The CEDAR Workbench microservices are implemented in Java using the Dropwizard framework (http://www.dropwizard.io), while the front-end is implemented in AngularJS (http://angularjs.org).

2.2 Main Features

The overarching objective of the CEDAR Workbench is to make it easier and faster for users to annotate datasets with metadata. We target this goal by allowing users to build modular, customized metadata templates that can be filled out to create metadata.

Resource Manager.

The Resource Manager is the primary front-end component. Using this tool, users can create templates and folders, search for metadata and templates, populate templates, and share resources.

Template Designer.

In the Template Designer (Fig. 2), users can assemble metadata templates from other templates or fields. There are numerous field types and template formatting options available to template designers.

Fig. 2.
figure 2

Screenshot of the Template Designer loaded with a CEDAR template for a BioSample metadata submission. The annotated items in the screenshot are: (A) button to visualize the JSON Schema code corresponding to the template; (B) button to add terms from ontologies to annotate the template; (C) template element, which is collapsed and named; (D) button to add properties from ontologies to annotate the element; (E) fields that compose elements and templates; (F) element nested within an element; (G) field type options (in sight: text, paragraph, date, number, and a trigger for more options); (H) button to search for template elements to add.

BioPortal Lookup Service.

The CEDAR Workbench provides an interactive lookup service linked to BioPortal. This service allows template designers to find sets of ontology terms to annotate templates and fields—that is, to add type and property assertions using ontology classes and properties. Users can also specify that the possible values of fields must correspond to ontology terms. The classes and object, data, or annotation properties for performing these annotations can be selected from terms in BioPortal ontologies. When appropriate terms to do not exist, users can create new terms and value sets dynamically at template design-time (Fig. 2).
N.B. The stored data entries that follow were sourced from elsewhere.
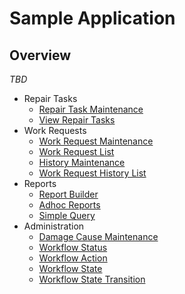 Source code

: # Sample Application

## Overview

_TBD_

* Repair Tasks
  * [Repair Task Maintenance](Repair-Task-Maint "Repair Task Maintenance")
  * [View Repair Tasks](View-Repair-Tasks "View Repair Tasks")
* Work Requests
  * [Work Request Maintenance](Work-Request-Maint "Work Request Maintenance")
  * [Work Request List](Work-Request-List "Work Request List")
  * [History Maintenance](History-Maint "History Maintenance")
  * [Work Request History List](Work-Request-History-List "Work Request History List")
* Reports
  * [Report Builder](Report-Builder "Report Builder")
  * [Adhoc Reports](Adhoc-Reports "Adhoc Reports")
  * [Simple Query](Simple-Query "Simple Query")
* Administration
  * [Damage Cause Maintenance](Damage-Cause-Maint "Damage Cause Maintenance")
  * [Workflow Status](Workflow-Status "Workflow Status")
  * [Workflow Action](Workflow-Action "Workflow Action")
  * [Workflow State](Workflow-State "Workflow State")
  * [Workflow State Transition](Workflow-State-Transition "Workflow State Transition")
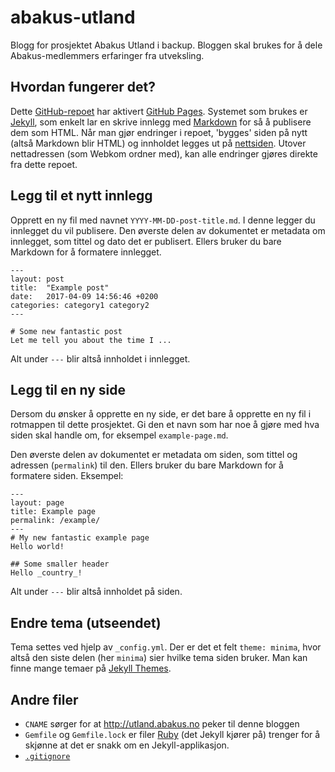 # abakus-utland
Blogg for prosjektet Abakus Utland i backup. Bloggen skal brukes for å dele Abakus-medlemmers erfaringer fra utveksling.

## Hvordan fungerer det?
Dette [GitHub-repoet](https://help.github.com/articles/about-repositories/) har aktivert [GitHub Pages](https://pages.github.com/). Systemet som brukes er [Jekyll](http://jekyllrb.com), som enkelt lar en skrive innlegg med [Markdown](https://github.com/adam-p/markdown-here/wiki/Markdown-Cheatsheet) for så å publisere dem som HTML. Når man gjør endringer i repoet, 'bygges' siden på nytt (altså Markdown blir HTML) og innholdet legges ut på [nettsiden](http://utland.abakus.no). Utover nettadressen (som Webkom ordner med), kan alle endringer gjøres direkte fra dette repoet.

## Legg til et nytt innlegg
Opprett en ny fil med navnet `YYYY-MM-DD-post-title.md`. I denne legger du innlegget du vil publisere.
Den øverste delen av dokumentet er metadata om innlegget, som tittel og dato det er publisert. Ellers bruker du bare Markdown for å formatere innlegget.

    ---
    layout: post
    title:  "Example post"
    date:   2017-04-09 14:56:46 +0200
    categories: category1 category2
    ---

    # Some new fantastic post
    Let me tell you about the time I ... 

Alt under `---` blir altså innholdet i innlegget.

## Legg til en ny side
Dersom du ønsker å opprette en ny side, er det bare å opprette en ny fil i rotmappen til dette prosjektet. Gi den et navn som har noe å gjøre med hva siden skal handle om, for eksempel `example-page.md`.

Den øverste delen av dokumentet er metadata om siden, som tittel og adressen (`permalink`) til den. Ellers bruker du bare Markdown for å formatere siden. Eksempel:

    ---
    layout: page
    title: Example page
    permalink: /example/
    ---
    # My new fantastic example page
    Hello world!
    
    ## Some smaller header
    Hello _country_!
    
Alt under `---` blir altså innholdet på siden.

## Endre tema (utseendet)
Tema settes ved hjelp av `_config.yml`. Der er det et felt `theme: minima`, hvor altså den siste delen (her `minima`) sier hvilke tema siden bruker. Man kan finne mange temaer på [Jekyll Themes](http://jekyllthemes.org/).

## Andre filer
* `CNAME` sørger for at http://utland.abakus.no peker til denne bloggen
* `Gemfile` og `Gemfile.lock` er filer [Ruby](https://www.ruby-lang.org/en/) (det Jekyll kjører på) trenger for å skjønne at det er snakk om en Jekyll-applikasjon.
* [`.gitignore`](https://git-scm.com/docs/gitignore)
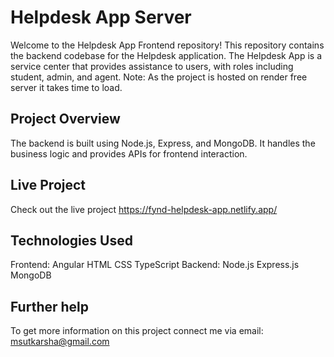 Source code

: # Helpdesk App Server
Welcome to the Helpdesk App Frontend repository! This repository contains the backend codebase for the Helpdesk application. The Helpdesk App is a service center that provides assistance to users, with roles including student, admin, and agent.
Note: As the project is hosted on render free server it takes time to load.

## Project Overview
The backend is built using Node.js, Express, and MongoDB. It handles the business logic and provides APIs for frontend interaction.

## Live Project
Check out the live project https://fynd-helpdesk-app.netlify.app/

## Technologies Used
Frontend:
Angular
HTML
CSS
TypeScript
Backend:
Node.js
Express.js
MongoDB

## Further help

To get more information on this project connect me via email: msutkarsha@gmail.com
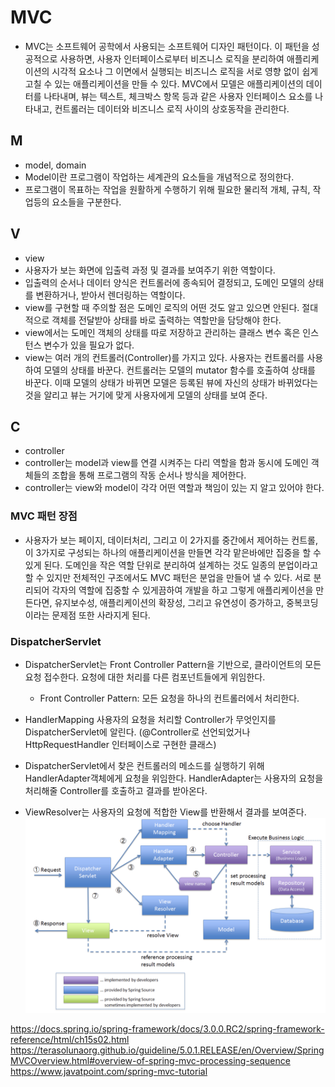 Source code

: # MVC
- MVC는 소프트웨어 공학에서 사용되는 소프트웨어 디자인 패턴이다. 이 패턴을 성공적으로 사용하면, 사용자 인터페이스로부터 비즈니스 로직을 분리하여 애플리케이션의 시각적 요소나 그 이면에서 실행되는 비즈니스 로직을 서로 영향 없이 쉽게 고칠 수 있는 애플리케이션을 만들 수 있다. MVC에서 모델은 애플리케이션의 데이터를 나타내며, 뷰는 텍스트, 체크박스 항목 등과 같은 사용자 인터페이스 요소를 나타내고, 컨트롤러는 데이터와 비즈니스 로직 사이의 상호동작을 관리한다.

## M
- model, domain
- Model이란 프로그램이 작업하는 세계관의 요소들을 개념적으로 정의한다.
- 프로그램이 목표하는 작업을 원활하게 수행하기 위해 필요한 물리적 개체, 규칙, 작업등의 요소들을 구분한다.

## V
- view
- 사용자가 보는 화면에 입출력 과정 및 결과를 보여주기 위한 역할이다.
- 입출력의 순서나 데이터 양식은 컨트롤러에 종속되어 결정되고, 도메인 모델의 상태를 변환하거나, 받아서 렌더링하는 역할이다.
- view를 구현할 때 주의할 점은 도메인 로직의 어떤 것도 알고 있으면 안된다. 절대적으로 객체를 전달받아 상태를 바로 출력하는 역할만을 담당해야 한다.
- view에서는 도메인 객체의 상태를 따로 저장하고 관리하는 클래스 변수 혹은 인스턴스 변수가 있을 필요가 없다.
- view는 여러 개의 컨트롤러(Controller)를 가지고 있다. 사용자는 컨트롤러를 사용하여 모델의 상태를 바꾼다. 컨트롤러는 모델의 mutator 함수를 호출하여 상태를 바꾼다. 이때 모델의 상태가 바뀌면 모델은 등록된 뷰에 자신의 상태가 바뀌었다는 것을 알리고 뷰는 거기에 맞게 사용자에게 모델의 상태를 보여 준다.

## C
- controller
- controller는 model과 view를 연결 시켜주는 다리 역할을 함과 동시에 도메인 객체들의 조합을 통해 프로그램의 작동 순서나 방식을 제어한다.
- controller는 view와 model이 각각 어떤 역할과 책임이 있는 지 알고 있어야 한다.

### MVC 패턴 장점
- 사용자가 보는 페이지, 데이터처리, 그리고 이 2가지를 중간에서 제어하는 컨트롤, 이 3가지로 구성되는 하나의 애플리케이션을 만들면 각각 맡은바에만 집중을 할 수 있게 된다. 도메인을 작은 역할 단위로 분리하여 설계하는 것도 일종의 분업이라고 할 수 있지만 전체적인 구조에서도 MVC 패턴은 분업을 만들어 낼 수 있다. 서로 분리되어 각자의 역할에 집중할 수 있게끔하여 개발을 하고 그렇게 애플리케이션을 만든다면, 유지보수성, 애플리케이션의 확장성, 그리고 유연성이 증가하고, 중복코딩이라는 문제점 또한 사라지게 된다.

### DispatcherServlet
- DispatcherServlet는 Front Controller Pattern을 기반으로, 클라이언트의 모든 요청 접수한다. 요청에 대한 처리를 다른 컴포넌트들에게 위임한다.
  - Front Controller Pattern: 모든 요청을 하나의 컨트롤러에서 처리한다.
  
- HandlerMapping 사용자의 요청을 처리할 Controller가 무엇인지를 DispatcherServlet에 알린다. (@Controller로 선언되었거나 HttpRequestHandler 인터페이스로 구현한 클래스)
- DispatcherServlet에서 찾은 컨트롤러의 메소드를 실행하기 위해 HandlerAdapter객체에게 요청을 위임한다. HandlerAdapter는 사용자의 요청을 처리해줄 Controller를 호출하고 결과를 받아온다.
- ViewResolver는 사용자의 요청에 적합한 View를 반환해서 결과를 보여준다.
![docs](../etc/image/dispatcherServlet.png)


https://docs.spring.io/spring-framework/docs/3.0.0.RC2/spring-framework-reference/html/ch15s02.html   
https://terasolunaorg.github.io/guideline/5.0.1.RELEASE/en/Overview/SpringMVCOverview.html#overview-of-spring-mvc-processing-sequence  
https://www.javatpoint.com/spring-mvc-tutorial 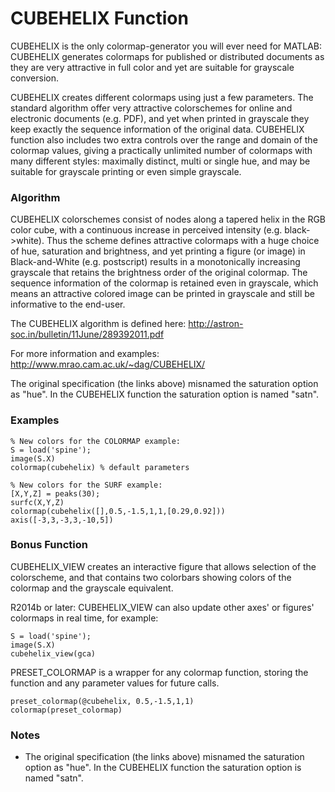 CUBEHELIX Function
==================

CUBEHELIX is the only colormap-generator you will ever need for MATLAB: CUBEHELIX generates colormaps for published or distributed documents as they are very attractive in full color and yet are suitable for grayscale conversion.

CUBEHELIX creates different colormaps using just a few parameters. The standard algorithm offer very attractive colorschemes for online and electronic documents (e.g. PDF), and yet when printed in grayscale they keep exactly the sequence information of the original data. CUBEHELIX function also includes two extra controls over the range and domain of the colormap values, giving a practically unlimited number of colormaps with many different styles: maximally distinct, multi or single hue, and may be suitable for grayscale printing or even simple grayscale.

### Algorithm ###

CUBEHELIX colorschemes consist of nodes along a tapered helix in the RGB color cube, with a continuous increase in perceived intensity (e.g. black->white). Thus the scheme defines attractive colormaps with a huge choice of hue, saturation and brightness, and yet printing a figure (or image) in Black-and-White (e.g. postscript) results in a monotonically increasing grayscale that retains the brightness order of the original colormap. The sequence information of the colormap is retained even in grayscale, which means an attractive colored image can be printed in grayscale and still be informative to the end-user.

The CUBEHELIX algorithm is defined here: http://astron-soc.in/bulletin/11June/289392011.pdf

For more information and examples: http://www.mrao.cam.ac.uk/~dag/CUBEHELIX/

The original specification (the links above) misnamed the saturation option as "hue". In the CUBEHELIX function the saturation option is named "satn".

### Examples ###

    % New colors for the COLORMAP example:
    S = load('spine');
    image(S.X)
    colormap(cubehelix) % default parameters
    
    % New colors for the SURF example:
    [X,Y,Z] = peaks(30);
    surfc(X,Y,Z)
    colormap(cubehelix([],0.5,-1.5,1,1,[0.29,0.92]))
    axis([-3,3,-3,3,-10,5])

### Bonus Function ###

CUBEHELIX_VIEW creates an interactive figure that allows selection of the colorscheme, and that contains two colorbars showing colors of the colormap and the grayscale equivalent.

R2014b or later: CUBEHELIX_VIEW can also update other axes' or figures' colormaps in real time, for example:

    S = load('spine');
    image(S.X)
    cubehelix_view(gca)

PRESET_COLORMAP is a wrapper for any colormap function, storing the function and any parameter values for future calls.

    preset_colormap(@cubehelix, 0.5,-1.5,1,1)
    colormap(preset_colormap)

### Notes ###

* The original specification (the links above) misnamed the saturation option as "hue". In the CUBEHELIX function the saturation option is named "satn". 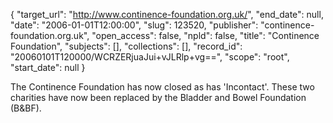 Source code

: {
  "target_url": "http://www.continence-foundation.org.uk/", 
  "end_date": null, 
  "date": "2006-01-01T12:00:00", 
  "slug": 123520, 
  "publisher": "continence-foundation.org.uk", 
  "open_access": false, 
  "npld": false, 
  "title": "Continence Foundation", 
  "subjects": [], 
  "collections": [], 
  "record_id": "20060101T120000/WCRZERjuaJui+vJLRlp+vg==", 
  "scope": "root", 
  "start_date": null
}

The Continence Foundation has now closed as has 'Incontact'. These two charities have now been replaced by the Bladder and Bowel Foundation (B&BF). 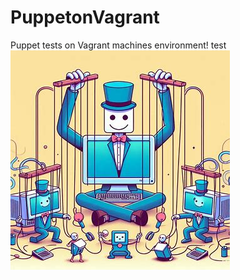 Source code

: # PuppetonVagrant
Puppet tests on Vagrant machines environment!
test
![Alt text](images/logo.jfif?raw=true "Title")

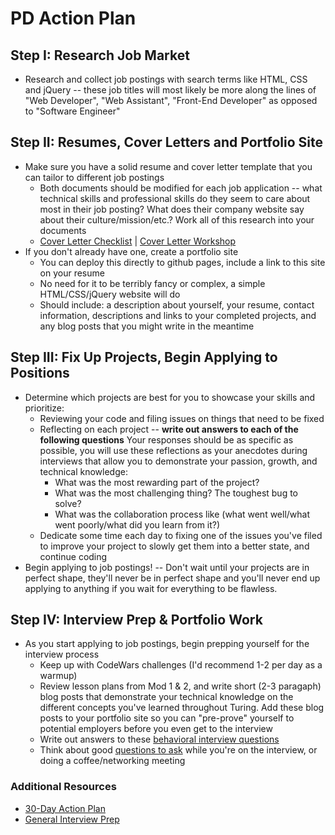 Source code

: # PD Action Plan

## Step I: Research Job Market

* Research and collect job postings with search terms like HTML, CSS and jQuery -- these job titles will most likely be more along the lines of "Web Developer", "Web Assistant", "Front-End Developer" as opposed to "Software Engineer"

## Step II: Resumes, Cover Letters and Portfolio Site
* Make sure you have a solid resume and cover letter template that you can tailor to different job postings
  * Both documents should be modified for each job application -- what technical skills and professional skills do they seem to care about most in their job posting? What does their company website say about their culture/mission/etc.? Work all of this research into your documents
  * [Cover Letter Checklist](https://github.com/turingschool/career-development-curriculum/blob/master/module_four/cover_letter_checklist.md) | [Cover Letter Workshop](https://github.com/turingschool/career-development-curriculum/blob/master/module_four/cover_letter_workshop.md)
* If you don't already have one, create a portfolio site
  * You can deploy this directly to github pages, include a link to this site on your resume
  * No need for it to be terribly fancy or complex, a simple HTML/CSS/jQuery website will do
  * Should include: a description about yourself, your resume, contact information, descriptions and links to your completed projects, and any blog posts that you might write in the meantime
  
## Step III: Fix Up Projects, Begin Applying to Positions
* Determine which projects are best for you to showcase your skills and prioritize:
  * Reviewing your code and filing issues on things that need to be fixed
  * Reflecting on each project -- **write out answers to each of the following questions** Your responses should be as specific as possible, you will use these reflections as your anecdotes during interviews that allow you to demonstrate your passion, growth, and technical knowledge:
    * What was the most rewarding part of the project?
    * What was the most challenging thing? The toughest bug to solve?
    * What was the collaboration process like (what went well/what went poorly/what did you learn from it?)
  * Dedicate some time each day to fixing one of the issues you've filed to improve your project to slowly get them into a better state, and continue coding
* Begin applying to job postings! -- Don't wait until your projects are in perfect shape, they'll never be in perfect shape and you'll never end up applying to anything if you wait for everything to be flawless.

## Step IV: Interview Prep & Portfolio Work
* As you start applying to job postings, begin prepping yourself for the interview process
  * Keep up with CodeWars challenges (I'd recommend 1-2 per day as a warmup)
  * Review lesson plans from Mod 1 & 2, and write short (2-3 paragaph) blog posts that demonstrate your technical knowledge on the different concepts you've learned throughout Turing. Add these blog posts to your portfolio site so you can "pre-prove" yourself to potential employers before you even get to the interview
  * Write out answers to these [behavioral interview questions](https://github.com/turingschool/career-development-curriculum/blob/master/module_four/behavioral_interview_prep.md)
  * Think about good [questions to ask](https://github.com/turingschool/career-development-curriculum/blob/master/module_four/research_conversation_questions.md) while you're on the interview, or doing a coffee/networking meeting

 
 
 ### Additional Resources
  * [30-Day Action Plan](https://github.com/turingschool/career-development-curriculum/blob/master/module_four/post_grad_plan.md)
  * [General Interview Prep](https://github.com/turingschool/career-development-curriculum/blob/master/module_four/interview_prep_resources.md)
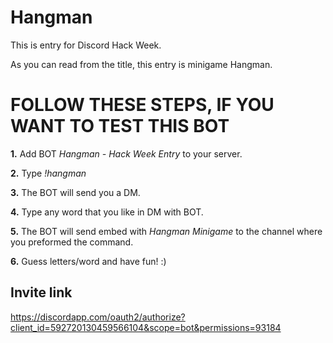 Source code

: # Hangman

This is entry for Discord Hack Week.

As you can read from the title, this entry is minigame Hangman.

# FOLLOW THESE STEPS, IF YOU WANT TO TEST THIS BOT

**1.** Add BOT *Hangman - Hack Week Entry* to your server.

**2.** Type *!hangman*

**3.** The BOT will send you a DM.

**4.** Type any word that you like in DM with BOT.

**5.** The BOT will send embed with *Hangman Minigame* to the channel where you preformed the command.

**6.** Guess letters/word and have fun! :)

## Invite link

https://discordapp.com/oauth2/authorize?client_id=592720130459566104&scope=bot&permissions=93184
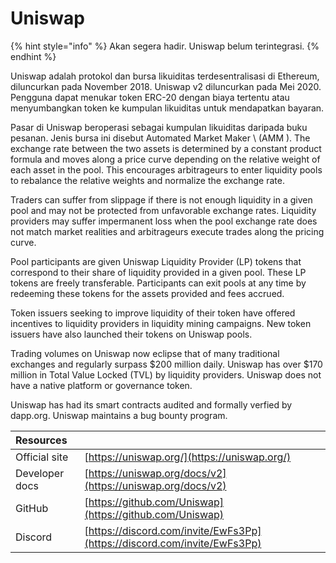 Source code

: # Uniswap

{% hint style="info" %}
Akan segera hadir. Uniswap belum terintegrasi.
{% endhint %}

Uniswap adalah protokol dan bursa likuiditas terdesentralisasi di Ethereum, diluncurkan pada November 2018. Uniswap v2 diluncurkan pada Mei 2020. Pengguna dapat menukar token ERC-20 dengan biaya tertentu atau menyumbangkan token ke kumpulan likuiditas untuk mendapatkan bayaran.

Pasar di Uniswap beroperasi sebagai kumpulan likuiditas daripada buku pesanan. Jenis bursa ini disebut Automated Market Maker \ (AMM \). The exchange rate between the two assets is determined by a constant product formula and moves along a price curve depending on the relative weight of each asset in the pool. This encourages arbitrageurs to enter liquidity pools to rebalance the relative weights and normalize the exchange rate.

Traders can suffer from slippage if there is not enough liquidity in a given pool and may not be protected from unfavorable exchange rates. Liquidity providers may suffer impermanent loss when the pool exchange rate does not match market realities and arbitrageurs execute trades along the pricing curve.

Pool participants are given Uniswap Liquidity Provider \(LP\) tokens that correspond to their share of liquidity provided in a given pool. These LP tokens are freely transferable. Participants can exit pools at any time by redeeming these tokens for the assets provided and fees accrued.

Token issuers seeking to improve liquidity of their token have offered incentives to liquidity providers in liquidity mining campaigns. New token issuers have also launched their tokens on Uniswap pools.

Trading volumes on Uniswap now eclipse that of many traditional exchanges and regularly surpass $200 million daily. Uniswap has over $170 million in Total Value Locked \(TVL\) by liquidity providers. Uniswap does not have a native platform or governance token.

Uniswap has had its smart contracts audited and formally verfied by dapp.org. Uniswap maintains a bug bounty program.

| Resources      |                                                                          |
|:-------------- |:------------------------------------------------------------------------ |
| Official site  | [https://uniswap.org/](https://uniswap.org/)                             |
| Developer docs | [https://uniswap.org/docs/v2](https://uniswap.org/docs/v2)               |
| GitHub         | [https://github.com/Uniswap](https://github.com/Uniswap)                 |
| Discord        | [https://discord.com/invite/EwFs3Pp](https://discord.com/invite/EwFs3Pp) |

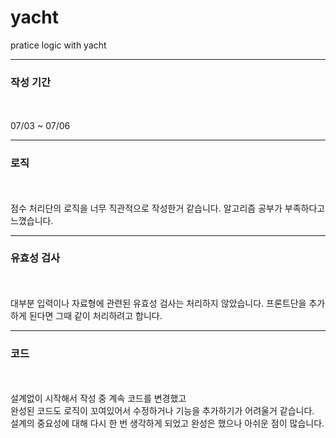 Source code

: # yacht
pratice logic with yacht
<hr>
<h3>작성 기간</h3> <br><br>
07/03 ~ 07/06

<hr>
<h3>로직</h3>
<br><br>
점수 처리단의 로직을 너무 직관적으로 작성한거 같습니다.
알고리즘 공부가 부족하다고 느꼈습니다.

<hr>
<h3>유효성 검사</h3>
<br><br>
대부분 입력이나 자료형에 관련된 유효성 검사는 처리하지 않았습니다.
프론트단을 추가하게 된다면 그때 같이 처리하려고 합니다.

<hr>
<h3>코드</h3>
<br><br>
설계없이 시작해서 작성 중 계속 코드를 변경했고<br>
완성된 코드도 로직이 꼬여있어서 수정하거나 기능을 추가하기가 어려울거 같습니다.<br>
설계의 중요성에 대해 다시 한 번 생각하게 되었고 완성은 했으나 아쉬운 점이 많습니다.<br><br>


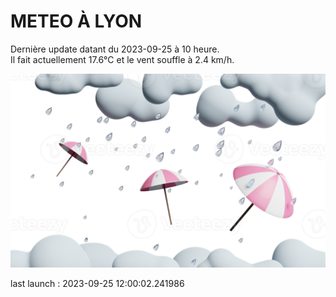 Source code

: # METEO À LYON

Dernière update datant du 2023-09-25 à 10 heure.  
Il fait actuellement 17.6°C et le vent souffle à 2.4 km/h.      

![](./.github/rain.png)

last launch : 2023-09-25 12:00:02.241986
Upon creating a new term, users can map it to existing terms in BioPortal ontologies using SKOS (http://www.w3.org/TR/skos-reference) properties [19].

Intelligent Authoring.

To decrease metadata authoring time, we implemented a value recommendation feature that provides context-sensitive suggestions for input field values [20]. The value recommender learns associations between data values in metadata submissions, computes suggestions based on these associations, and presents the suggestions to metadata authors. The suggestions are ranked according to their applicability for each specific field. During metadata entry, users are prompted with drop-down lists and auto-complete suggestions given by the value recommender.

Metadata Editor.

The Metadata Editor is designed to facilitate rapid entry of metadata. This tool generates a streamlined, form-based acquisition interface based on a metadata template definition. Filling in metadata using the Metadata Editor is made easy with suggestions provided by the value recommender. When field values are constrained to a set of ontology terms, users select a term from the generated list of possible values with minimal effort.

Validation.

With better metadata quality in mind, we designed validation features to improve the output of our tools. Metadata entered through CEDAR templates are automatically validated against the corresponding template’s JSON Schema model to get immediate feedback regarding structural errors (e.g., a user enters a numeric value in a field where an ontology term is expected). Additionally, metadata can be validated against some existing, external validation service (such as a REST endpoint) that is provided as a parameter to CEDAR at template design-time. For example, the NCBI BioSample Validator [3], which validates the format and content of metadata submissions to BioSample, can be used with the BioSample template shown in Fig. 2.

Collaboration.

The CEDAR Workbench provides a highly-collaborative environment, where users can create groups composed of their team members. Users can share all types of resources with individual users, among groups of users, or with the entire CEDAR community. When sharing resources, users can restrict access to these with common read/write permissions.

REST API.

CEDAR REST APIs provide full access to the CEDAR ecosystem. Users can leverage the CEDAR API to export templates or metadata to other applications or repositories. The REST API is documented using Swagger and is described at https://metadatacenter.org/tools-training/cedar-api.

2.3 Community Uptake

The CEDAR Workbench is used by several communities. The problems these communities face are primarily related to producing and managing FAIR metadata. In particular, the formats and tooling employed are based on spreadsheets that have no strict linkage to ontology terms. The Library of Integrated Network-Based Cellular Signatures (LINCS, http://www.lincsproject.org) is using CEDAR tools to build an end-to-end solution to submit data and metadata to the LINCS repository. The Human Immunology Project Consortium (HIPC, http://www.immuneprofiling.org) is implementing end-to-end workflows using the CEDAR Workbench to acquire and validate precisely-defined metadata entered by their users, which are then submitted to the BioSample or ImmPort repositories [21]. The Stanford Digital Repository (http://sdr.stanford.edu) in the Stanford University Libraries is testing the use of CEDAR templates for authoring metadata in several of their projects. These groups have encoded minimum information models as CEDAR templates, which they use in their submission pipelines. Note that none of these communities used ontology terms at all when authoring metadata. CEDAR helped to introduce semantics to the work that these groups carry out.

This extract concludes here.